“Mutual-fund companies that have agreed to pay $2.5 billion to settle regulators’ allegations that they allowed improper trading that cheated long-term investors are talking with investors’ lawyers about settling the massive private lawsuits that were filed,” writes Tom Lauricella in today’s Wall Street Journal.

“The discussions are preliminary and don’t guarantee an early resolution to the roughly 300 lawsuits against at least 18 fund companies that have been consolidated in federal court in Baltimore.
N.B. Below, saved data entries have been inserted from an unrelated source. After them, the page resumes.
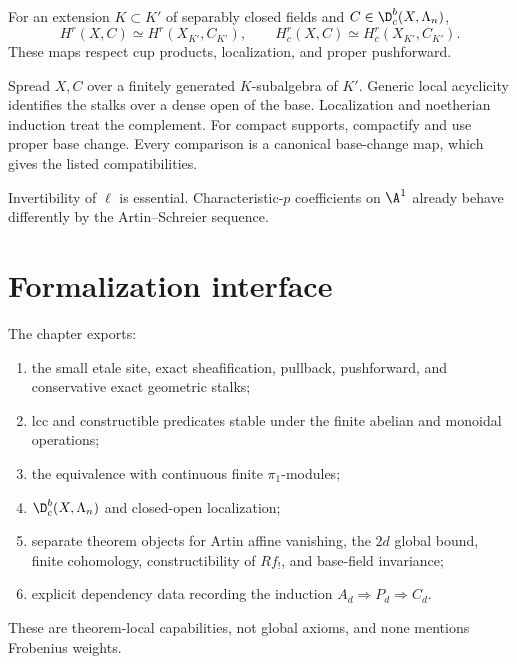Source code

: \begin{theorem}
\label{thm:base-field-invariance}
For an extension \(K\subset K'\) of separably closed fields and
\(C\in\D^b_c(X,\Lambda_n)\),
\[
 H^r(X,C)\simeq H^r(X_{K'},C_{K'}),\qquad
 H^r_c(X,C)\simeq H^r_c(X_{K'},C_{K'}).
\]
These maps respect cup products, localization, and proper pushforward.
\end{theorem}

\begin{foundation}
Spread \(X,C\) over a finitely generated \(K\)-subalgebra of \(K'\).
Generic local acyclicity identifies the stalks over a dense open of the base.
Localization and noetherian induction treat the complement.  For compact
supports, compactify and use proper base change.  Every comparison is a
canonical base-change map, which gives the listed compatibilities.
\end{foundation}

\begin{warning}
Invertibility of \(\ell\) is essential.  Characteristic-\(p\) coefficients on
\(\A^1\) already behave differently by the Artin--Schreier sequence.
\end{warning}

\section{Formalization interface}

\begin{formalization}
The chapter exports:
\begin{enumerate}
\item the small etale site, exact sheafification, pullback, pushforward, and
      conservative exact geometric stalks;
\item lcc and constructible predicates stable under the finite abelian and
      monoidal operations;
\item the equivalence with continuous finite \(\pi_1\)-modules;
\item \(\D^b_c(X,\Lambda_n)\) and closed-open localization;
\item separate theorem objects for Artin affine vanishing, the \(2d\) global
      bound, finite cohomology, constructibility of \(Rf_!\), and base-field
      invariance;
\item explicit dependency data recording the induction
      \(A_d\Rightarrow P_d\Rightarrow C_d\).
\end{enumerate}
These are theorem-local capabilities, not global axioms, and none mentions
Frobenius weights.
\end{formalization}
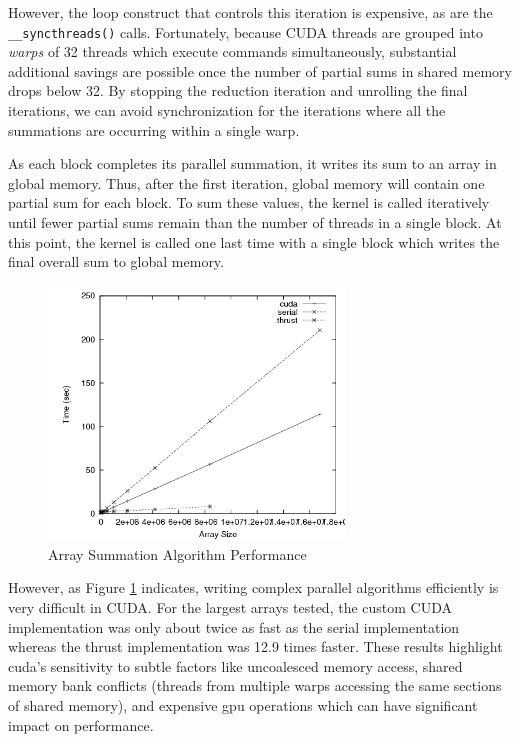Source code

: \documentclass{article}
\begin{document}
However, the loop construct that controls this iteration is expensive, as are the \verb!__syncthreads()! calls. Fortunately, because CUDA threads are grouped into \emph{warps} of 32 threads which execute commands simultaneously, substantial additional savings are possible once the number of partial sums in shared memory drops below 32. By stopping the reduction iteration and unrolling the final iterations, we can avoid synchronization for the iterations where all the summations are occurring within a single warp.

As each block completes its parallel summation, it writes its sum to an array in global memory. Thus, after the first iteration, global memory will contain one partial sum for each block. To sum these values, the kernel is called iteratively until fewer partial sums remain than the number of threads in a single block. At this point, the kernel is called one last time with a single block which writes the final overall sum to global memory.

\begin{figure}
\centering
\includegraphics[width=0.7\textwidth]{data/summation_plot.png}
\caption{Array Summation Algorithm Performance}
\label{summation_plot}
\end{figure}

However, as Figure \ref{summation_plot} indicates, writing complex parallel algorithms efficiently is very difficult in CUDA. For the largest arrays tested, the custom CUDA implementation was only about twice as fast as the serial implementation whereas the thrust implementation was 12.9 times faster. These results highlight cuda's sensitivity to subtle factors like uncoalesced memory access, shared memory bank conflicts (threads from multiple warps accessing the same sections of shared memory), and expensive gpu operations which can have significant impact on performance.\cite{bestprac}
\end{document}
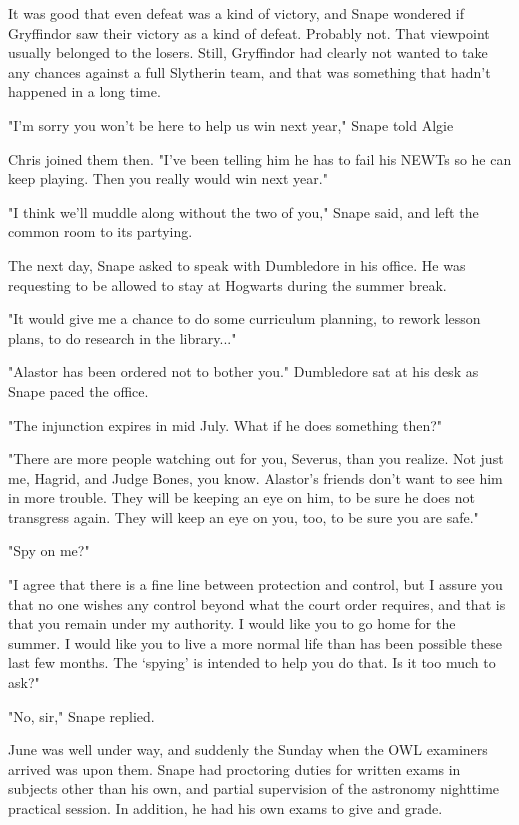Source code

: \documentclass[a4paper,11pt]{article}
\begin{document}
It was good that even defeat was a kind of victory, and Snape wondered if Gryffindor saw their victory as a kind of defeat. Probably not. That viewpoint usually belonged to the losers. Still, Gryffindor had clearly not wanted to take any chances against a full Slytherin team, and that was something that hadn't happened in a long time.

"I'm sorry you won't be here to help us win next year," Snape told Algie

Chris joined them then. "I've been telling him he has to fail his NEWTs so he can keep playing. Then you really would win next year."

"I think we'll muddle along without the two of you," Snape said, and left the common room to its partying.

The next day, Snape asked to speak with Dumbledore in his office. He was requesting to be allowed to stay at Hogwarts during the summer break.

"It would give me a chance to do some curriculum planning, to rework lesson plans, to do research in the library..."

"Alastor has been ordered not to bother you." Dumbledore sat at his desk as Snape paced the office.

"The injunction expires in mid July. What if he does something then?"

"There are more people watching out for you, Severus, than you realize. Not just me, Hagrid, and Judge Bones, you know. Alastor's friends don't want to see him in more trouble. They will be keeping an eye on him, to be sure he does not transgress again. They will keep an eye on you, too, to be sure you are safe."

"Spy on me?"

"I agree that there is a fine line between protection and control, but I assure you that no one wishes any control beyond what the court order requires, and that is that you remain under my authority. I would like you to go home for the summer. I would like you to live a more normal life than has been possible these last few months. The `spying' is intended to help you do that. Is it too much to ask?"

"No, sir," Snape replied.

June was well under way, and suddenly the Sunday when the OWL examiners arrived was upon them. Snape had proctoring duties for written exams in subjects other than his own, and partial supervision of the astronomy nighttime practical session. In addition, he had his own exams to give and grade.
\end{document}
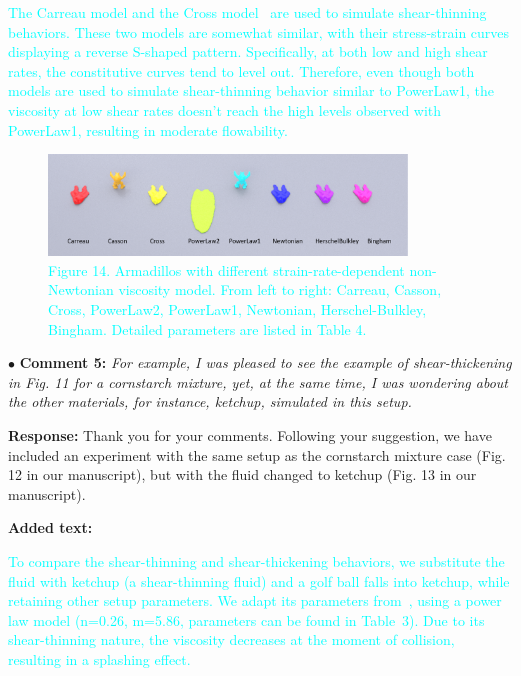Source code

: \documentclass[12pt,a4paper]{article}
\newcommand{\revised}[1]{\textcolor{cyan}{#1}}
\begin{document}
\revised{The Carreau model and the Cross model~\cite{Cross1965} are used to simulate shear-thinning behaviors. These two models are somewhat similar, with their stress-strain curves displaying a reverse S-shaped pattern. Specifically, at both low and high shear rates, the constitutive curves tend to level out. Therefore, even though both models are used to simulate shear-thinning behavior similar to PowerLaw1, the viscosity at low shear rates doesn't reach the high levels observed with PowerLaw1, resulting in moderate flowability.}


\begin{figure}[htbp]
	\centering
	\includegraphics[width=0.85\textwidth]{pics/ramp.png}
	\captionsetup{labelformat=empty}
	\caption{\revised{Figure 14. Armadillos with different strain-rate-dependent non-Newtonian viscosity model. From left to right: Carreau, Casson, Cross, PowerLaw2, PowerLaw1, Newtonian, Herschel-Bulkley, Bingham. Detailed parameters are listed in Table 4.}}
\end{figure}




\vspace{0.4cm}
\noindent$\bullet$ \enspace \textbf{Comment 5:}
\textit{For example, I was pleased to see the example of shear-thickening in Fig. 11 for a cornstarch mixture, yet, at the same time, I was wondering about the other materials, for instance, ketchup, simulated in this setup. }


\vspace{0.2cm}
\textbf{Response:}
Thank you for your comments. Following your suggestion, we have included an experiment with the same setup as the cornstarch mixture case (Fig. 12 in our manuscript), but with the fluid changed to ketchup (Fig. 13 in our manuscript). 


\vspace{0.2cm}
\textbf{Added text:}

\revised{ To compare the shear-thinning and shear-thickening behaviors, we substitute the fluid with ketchup (a shear-thinning fluid) and a golf ball falls into ketchup, while retaining other setup parameters. We adapt its parameters from~\cite{Bottiglieri1991}, using a power law model (n=0.26, m=5.86, parameters can be found in Table~3). Due to its shear-thinning nature, the viscosity decreases at the moment of collision, resulting in a splashing effect.}
\end{document}
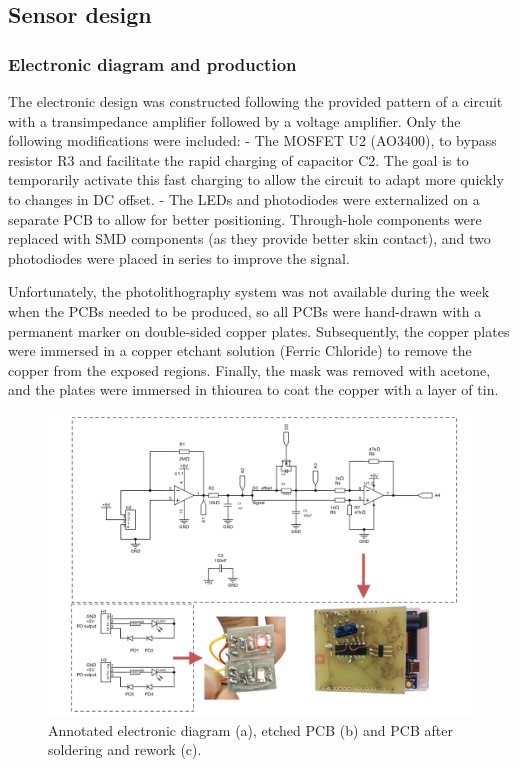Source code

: \documentclass[conference]{IEEEtran}
\begin{document}
   \subsection{Sensor design}
      \subsubsection{Electronic diagram and production}
      The electronic design was constructed following the provided pattern of a circuit with a transimpedance amplifier followed by a voltage amplifier.
      Only the following modifications were included:
         - The MOSFET U2 (AO3400), to bypass resistor R3 and facilitate the rapid charging of capacitor C2. The goal is to temporarily activate this fast charging to allow the circuit to adapt
         more quickly to changes in DC offset.
         - The LEDs and photodiodes were externalized on a separate PCB to allow for better positioning. Through-hole components were replaced with SMD components (as they provide better skin contact),
         and two photodiodes were placed in series to improve the signal.

      Unfortunately, the photolithography system was not available during the week when the PCBs needed to be produced, so all PCBs were hand-drawn with a permanent marker on double-sided copper plates.
      Subsequently, the copper plates were immersed in a copper etchant solution (Ferric Chloride) to remove the copper from the exposed regions. Finally, the mask was removed with acetone, and the plates were immersed in thiourea to coat the copper with a layer of tin.

      \begin{figure}[!th]
         \centering
         \includegraphics[width=\textwidth]{images/ed2.png}
         \caption{Annotated electronic diagram (a), etched PCB (b) and PCB after soldering and rework (c).}
         \label{fig:circuit}
      \end{figure}
\end{document}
But lawyers for both sides say the talks are on a fast track, speeded by a new twist in the regulatory settlements: Nearly all of the $2.5 billion that the firms agreed to pay so far will go to mutual-fund investors, rather than into government coffers.”

“The large, already-existing pool of money signals to some observers that fund companies might not have to pay big additional sums to resolve the private litigation.”

“In fact, the judge overseeing the mutual-fund shareholder suits, J. Frederick Motz, warned lawyers on both sides not to expect a bonanza from the mutual-fund trading scandal, citing the restitution available under the regulatory settlements. “Nobody should expect to get rich off this case,” he said at the first hearing in the case on April 2.”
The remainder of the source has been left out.